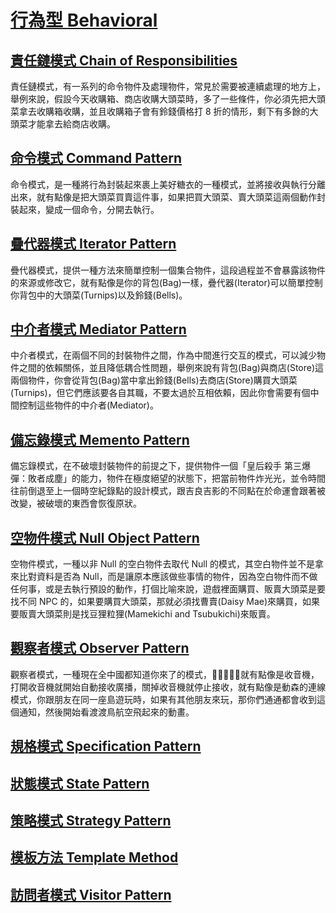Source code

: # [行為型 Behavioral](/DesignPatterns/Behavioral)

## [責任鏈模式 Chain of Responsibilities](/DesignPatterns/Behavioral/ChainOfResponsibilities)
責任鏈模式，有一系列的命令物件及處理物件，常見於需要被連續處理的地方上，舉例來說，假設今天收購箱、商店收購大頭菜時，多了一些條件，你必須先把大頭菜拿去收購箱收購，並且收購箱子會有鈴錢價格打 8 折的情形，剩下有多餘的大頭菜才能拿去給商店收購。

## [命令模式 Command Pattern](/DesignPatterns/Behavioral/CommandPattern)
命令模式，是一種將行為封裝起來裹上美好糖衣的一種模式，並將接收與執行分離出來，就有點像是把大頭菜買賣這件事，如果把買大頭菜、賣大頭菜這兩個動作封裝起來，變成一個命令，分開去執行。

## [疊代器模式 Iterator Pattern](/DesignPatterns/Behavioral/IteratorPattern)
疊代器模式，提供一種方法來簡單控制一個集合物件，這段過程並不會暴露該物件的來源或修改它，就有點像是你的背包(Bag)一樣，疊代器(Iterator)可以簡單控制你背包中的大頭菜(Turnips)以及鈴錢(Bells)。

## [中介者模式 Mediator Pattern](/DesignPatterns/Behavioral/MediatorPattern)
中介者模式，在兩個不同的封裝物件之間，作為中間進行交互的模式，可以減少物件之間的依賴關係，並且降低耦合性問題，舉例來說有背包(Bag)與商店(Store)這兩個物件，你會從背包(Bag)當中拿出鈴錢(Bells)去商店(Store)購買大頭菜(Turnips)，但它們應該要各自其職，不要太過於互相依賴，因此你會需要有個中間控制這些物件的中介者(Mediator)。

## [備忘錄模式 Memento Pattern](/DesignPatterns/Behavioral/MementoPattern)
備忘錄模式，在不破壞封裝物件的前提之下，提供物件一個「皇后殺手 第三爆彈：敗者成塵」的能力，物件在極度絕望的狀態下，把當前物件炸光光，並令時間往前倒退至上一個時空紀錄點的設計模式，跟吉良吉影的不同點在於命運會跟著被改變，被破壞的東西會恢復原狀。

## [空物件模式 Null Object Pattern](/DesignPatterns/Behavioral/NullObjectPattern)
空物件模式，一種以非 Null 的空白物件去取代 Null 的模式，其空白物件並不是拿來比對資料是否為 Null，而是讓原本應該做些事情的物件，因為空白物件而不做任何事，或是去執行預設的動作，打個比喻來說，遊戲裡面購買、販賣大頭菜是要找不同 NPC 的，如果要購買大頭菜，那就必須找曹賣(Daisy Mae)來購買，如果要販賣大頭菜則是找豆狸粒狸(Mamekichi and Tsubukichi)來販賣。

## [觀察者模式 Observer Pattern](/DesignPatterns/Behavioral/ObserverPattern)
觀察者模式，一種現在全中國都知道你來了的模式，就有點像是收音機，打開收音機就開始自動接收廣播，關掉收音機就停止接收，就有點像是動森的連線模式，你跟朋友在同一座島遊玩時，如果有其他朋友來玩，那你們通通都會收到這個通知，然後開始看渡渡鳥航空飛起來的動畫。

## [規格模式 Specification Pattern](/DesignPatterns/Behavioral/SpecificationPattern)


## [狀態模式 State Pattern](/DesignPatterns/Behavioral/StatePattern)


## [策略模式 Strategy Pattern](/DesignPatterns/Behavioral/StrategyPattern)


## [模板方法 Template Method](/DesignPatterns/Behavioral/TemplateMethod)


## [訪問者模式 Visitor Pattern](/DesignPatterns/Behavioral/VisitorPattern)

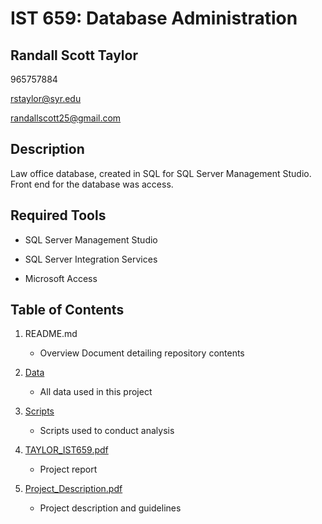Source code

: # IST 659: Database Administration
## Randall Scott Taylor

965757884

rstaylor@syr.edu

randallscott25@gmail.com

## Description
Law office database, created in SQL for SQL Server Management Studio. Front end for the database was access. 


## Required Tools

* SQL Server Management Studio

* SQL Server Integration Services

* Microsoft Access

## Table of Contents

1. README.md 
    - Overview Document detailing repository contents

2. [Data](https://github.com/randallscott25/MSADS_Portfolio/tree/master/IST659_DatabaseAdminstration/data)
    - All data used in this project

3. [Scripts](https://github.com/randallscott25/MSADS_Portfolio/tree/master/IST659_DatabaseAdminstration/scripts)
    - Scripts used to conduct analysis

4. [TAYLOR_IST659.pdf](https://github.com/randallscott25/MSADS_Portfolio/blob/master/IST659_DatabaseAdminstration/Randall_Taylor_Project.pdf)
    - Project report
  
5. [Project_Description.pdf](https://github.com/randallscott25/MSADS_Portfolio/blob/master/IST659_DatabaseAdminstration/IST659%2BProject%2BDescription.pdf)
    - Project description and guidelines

## [Work request]
Please give the number of lines above that hold the word "blob", and only that number.

## [Problem solution]
2